The data
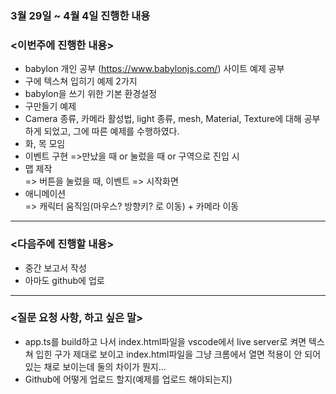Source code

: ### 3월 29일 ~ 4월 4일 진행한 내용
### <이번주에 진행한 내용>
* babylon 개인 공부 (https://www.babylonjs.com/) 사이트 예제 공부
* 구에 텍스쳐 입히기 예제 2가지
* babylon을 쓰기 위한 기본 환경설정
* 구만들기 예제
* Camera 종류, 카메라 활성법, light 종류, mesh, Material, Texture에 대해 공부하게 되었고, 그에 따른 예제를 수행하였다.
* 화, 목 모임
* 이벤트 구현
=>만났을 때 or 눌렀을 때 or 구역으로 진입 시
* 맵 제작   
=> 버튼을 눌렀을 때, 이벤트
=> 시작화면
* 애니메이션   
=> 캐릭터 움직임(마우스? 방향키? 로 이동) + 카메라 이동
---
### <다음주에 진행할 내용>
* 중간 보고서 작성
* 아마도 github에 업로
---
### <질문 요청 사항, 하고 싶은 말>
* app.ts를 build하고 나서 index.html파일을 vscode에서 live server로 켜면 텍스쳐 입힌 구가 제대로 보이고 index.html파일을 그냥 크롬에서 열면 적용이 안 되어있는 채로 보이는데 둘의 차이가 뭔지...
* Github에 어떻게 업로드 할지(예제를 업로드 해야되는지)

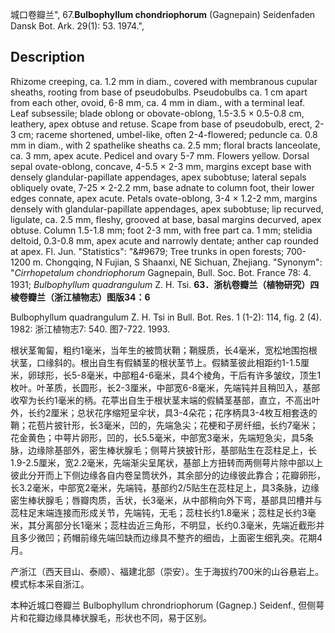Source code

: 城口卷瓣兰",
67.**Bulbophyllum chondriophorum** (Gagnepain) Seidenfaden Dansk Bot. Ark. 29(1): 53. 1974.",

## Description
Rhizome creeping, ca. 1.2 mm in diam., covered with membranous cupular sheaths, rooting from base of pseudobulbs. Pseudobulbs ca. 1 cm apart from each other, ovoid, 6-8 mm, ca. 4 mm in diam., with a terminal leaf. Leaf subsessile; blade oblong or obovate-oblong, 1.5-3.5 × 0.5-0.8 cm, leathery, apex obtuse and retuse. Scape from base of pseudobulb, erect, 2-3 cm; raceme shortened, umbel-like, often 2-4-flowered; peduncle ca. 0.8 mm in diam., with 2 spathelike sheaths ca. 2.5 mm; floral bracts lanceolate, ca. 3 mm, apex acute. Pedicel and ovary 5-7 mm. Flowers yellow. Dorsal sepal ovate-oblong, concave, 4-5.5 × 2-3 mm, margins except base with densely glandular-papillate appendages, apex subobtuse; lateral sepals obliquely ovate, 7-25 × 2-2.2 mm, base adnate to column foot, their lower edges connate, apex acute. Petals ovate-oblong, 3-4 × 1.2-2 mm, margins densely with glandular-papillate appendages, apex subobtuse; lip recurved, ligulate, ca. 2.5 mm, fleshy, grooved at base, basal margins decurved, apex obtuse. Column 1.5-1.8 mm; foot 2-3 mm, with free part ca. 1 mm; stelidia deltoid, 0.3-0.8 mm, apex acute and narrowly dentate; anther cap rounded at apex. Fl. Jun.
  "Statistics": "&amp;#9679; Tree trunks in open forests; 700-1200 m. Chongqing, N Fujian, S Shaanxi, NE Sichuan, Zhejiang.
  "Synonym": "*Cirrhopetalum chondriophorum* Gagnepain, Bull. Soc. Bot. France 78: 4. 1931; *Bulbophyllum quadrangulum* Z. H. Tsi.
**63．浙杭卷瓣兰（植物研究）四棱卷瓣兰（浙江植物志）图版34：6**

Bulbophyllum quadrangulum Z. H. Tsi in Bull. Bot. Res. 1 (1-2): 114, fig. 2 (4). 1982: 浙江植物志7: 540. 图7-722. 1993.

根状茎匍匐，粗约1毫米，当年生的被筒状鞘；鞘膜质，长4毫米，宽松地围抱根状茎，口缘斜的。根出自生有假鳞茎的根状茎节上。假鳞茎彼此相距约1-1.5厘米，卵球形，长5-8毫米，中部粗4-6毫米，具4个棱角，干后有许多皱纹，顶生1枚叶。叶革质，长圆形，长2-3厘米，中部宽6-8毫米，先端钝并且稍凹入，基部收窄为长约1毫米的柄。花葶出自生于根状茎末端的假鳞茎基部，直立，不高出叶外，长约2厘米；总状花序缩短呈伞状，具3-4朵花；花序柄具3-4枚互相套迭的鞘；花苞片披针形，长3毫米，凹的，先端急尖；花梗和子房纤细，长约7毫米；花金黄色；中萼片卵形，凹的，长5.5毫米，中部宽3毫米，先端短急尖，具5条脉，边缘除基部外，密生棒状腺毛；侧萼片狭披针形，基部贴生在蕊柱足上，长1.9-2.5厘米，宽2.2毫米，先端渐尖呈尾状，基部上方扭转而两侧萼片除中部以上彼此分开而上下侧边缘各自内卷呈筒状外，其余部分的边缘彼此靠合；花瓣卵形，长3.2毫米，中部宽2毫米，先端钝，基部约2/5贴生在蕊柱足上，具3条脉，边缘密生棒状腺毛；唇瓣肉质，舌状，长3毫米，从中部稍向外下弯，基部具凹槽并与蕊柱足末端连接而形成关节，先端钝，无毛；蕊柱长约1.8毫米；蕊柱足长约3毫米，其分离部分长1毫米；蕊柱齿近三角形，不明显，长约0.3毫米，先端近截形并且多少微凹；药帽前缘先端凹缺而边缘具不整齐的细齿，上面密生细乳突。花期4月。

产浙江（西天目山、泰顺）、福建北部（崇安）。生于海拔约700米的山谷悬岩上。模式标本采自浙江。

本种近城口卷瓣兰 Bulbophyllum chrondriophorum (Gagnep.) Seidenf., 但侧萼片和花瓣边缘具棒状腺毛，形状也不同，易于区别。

Task requirements
Word for word, write out each line of the records, but leave the pictures behind.

Task solution
Source code

: ### 3월 29일 ~ 4월 4일 진행한 내용
### <이번주에 진행한 내용>
* babylon 개인 공부 (https://www.babylonjs.com/) 사이트 예제 공부
* 구에 텍스쳐 입히기 예제 2가지
* babylon을 쓰기 위한 기본 환경설정
* 구만들기 예제
* Camera 종류, 카메라 활성법, light 종류, mesh, Material, Texture에 대해 공부하게 되었고, 그에 따른 예제를 수행하였다.
* 화, 목 모임
* 이벤트 구현
=>만났을 때 or 눌렀을 때 or 구역으로 진입 시
* 맵 제작   
=> 버튼을 눌렀을 때, 이벤트
=> 시작화면
* 애니메이션   
=> 캐릭터 움직임(마우스? 방향키? 로 이동) + 카메라 이동
---
### <다음주에 진행할 내용>
* 중간 보고서 작성
* 아마도 github에 업로
---
### <질문 요청 사항, 하고 싶은 말>
* app.ts를 build하고 나서 index.html파일을 vscode에서 live server로 켜면 텍스쳐 입힌 구가 제대로 보이고 index.html파일을 그냥 크롬에서 열면 적용이 안 되어있는 채로 보이는데 둘의 차이가 뭔지...
* Github에 어떻게 업로드 할지(예제를 업로드 해야되는지)

Source code

: 城口卷瓣兰",
67.**Bulbophyllum chondriophorum** (Gagnepain) Seidenfaden Dansk Bot. Ark. 29(1): 53. 1974.",

## Description
Rhizome creeping, ca. 1.2 mm in diam., covered with membranous cupular sheaths, rooting from base of pseudobulbs. Pseudobulbs ca. 1 cm apart from each other, ovoid, 6-8 mm, ca. 4 mm in diam., with a terminal leaf. Leaf subsessile; blade oblong or obovate-oblong, 1.5-3.5 × 0.5-0.8 cm, leathery, apex obtuse and retuse. Scape from base of pseudobulb, erect, 2-3 cm; raceme shortened, umbel-like, often 2-4-flowered; peduncle ca. 0.8 mm in diam., with 2 spathelike sheaths ca. 2.5 mm; floral bracts lanceolate, ca. 3 mm, apex acute. Pedicel and ovary 5-7 mm. Flowers yellow. Dorsal sepal ovate-oblong, concave, 4-5.5 × 2-3 mm, margins except base with densely glandular-papillate appendages, apex subobtuse; lateral sepals obliquely ovate, 7-25 × 2-2.2 mm, base adnate to column foot, their lower edges connate, apex acute. Petals ovate-oblong, 3-4 × 1.2-2 mm, margins densely with glandular-papillate appendages, apex subobtuse; lip recurved, ligulate, ca. 2.5 mm, fleshy, grooved at base, basal margins decurved, apex obtuse. Column 1.5-1.8 mm; foot 2-3 mm, with free part ca. 1 mm; stelidia deltoid, 0.3-0.8 mm, apex acute and narrowly dentate; anther cap rounded at apex. Fl. Jun.
  "Statistics": "&amp;#9679; Tree trunks in open forests; 700-1200 m. Chongqing, N Fujian, S Shaanxi, NE Sichuan, Zhejiang.
  "Synonym": "*Cirrhopetalum chondriophorum* Gagnepain, Bull. Soc. Bot. France 78: 4. 1931; *Bulbophyllum quadrangulum* Z. H. Tsi.
**63．浙杭卷瓣兰（植物研究）四棱卷瓣兰（浙江植物志）图版34：6**

Bulbophyllum quadrangulum Z. H. Tsi in Bull. Bot. Res. 1 (1-2): 114, fig. 2 (4). 1982: 浙江植物志7: 540. 图7-722. 1993.

根状茎匍匐，粗约1毫米，当年生的被筒状鞘；鞘膜质，长4毫米，宽松地围抱根状茎，口缘斜的。根出自生有假鳞茎的根状茎节上。假鳞茎彼此相距约1-1.5厘米，卵球形，长5-8毫米，中部粗4-6毫米，具4个棱角，干后有许多皱纹，顶生1枚叶。叶革质，长圆形，长2-3厘米，中部宽6-8毫米，先端钝并且稍凹入，基部收窄为长约1毫米的柄。花葶出自生于根状茎末端的假鳞茎基部，直立，不高出叶外，长约2厘米；总状花序缩短呈伞状，具3-4朵花；花序柄具3-4枚互相套迭的鞘；花苞片披针形，长3毫米，凹的，先端急尖；花梗和子房纤细，长约7毫米；花金黄色；中萼片卵形，凹的，长5.5毫米，中部宽3毫米，先端短急尖，具5条脉，边缘除基部外，密生棒状腺毛；侧萼片狭披针形，基部贴生在蕊柱足上，长1.9-2.5厘米，宽2.2毫米，先端渐尖呈尾状，基部上方扭转而两侧萼片除中部以上彼此分开而上下侧边缘各自内卷呈筒状外，其余部分的边缘彼此靠合；花瓣卵形，长3.2毫米，中部宽2毫米，先端钝，基部约2/5贴生在蕊柱足上，具3条脉，边缘密生棒状腺毛；唇瓣肉质，舌状，长3毫米，从中部稍向外下弯，基部具凹槽并与蕊柱足末端连接而形成关节，先端钝，无毛；蕊柱长约1.8毫米；蕊柱足长约3毫米，其分离部分长1毫米；蕊柱齿近三角形，不明显，长约0.3毫米，先端近截形并且多少微凹；药帽前缘先端凹缺而边缘具不整齐的细齿，上面密生细乳突。花期4月。

产浙江（西天目山、泰顺）、福建北部（崇安）。生于海拔约700米的山谷悬岩上。模式标本采自浙江。

本种近城口卷瓣兰 Bulbophyllum chrondriophorum (Gagnep.) Seidenf., 但侧萼片和花瓣边缘具棒状腺毛，形状也不同，易于区别。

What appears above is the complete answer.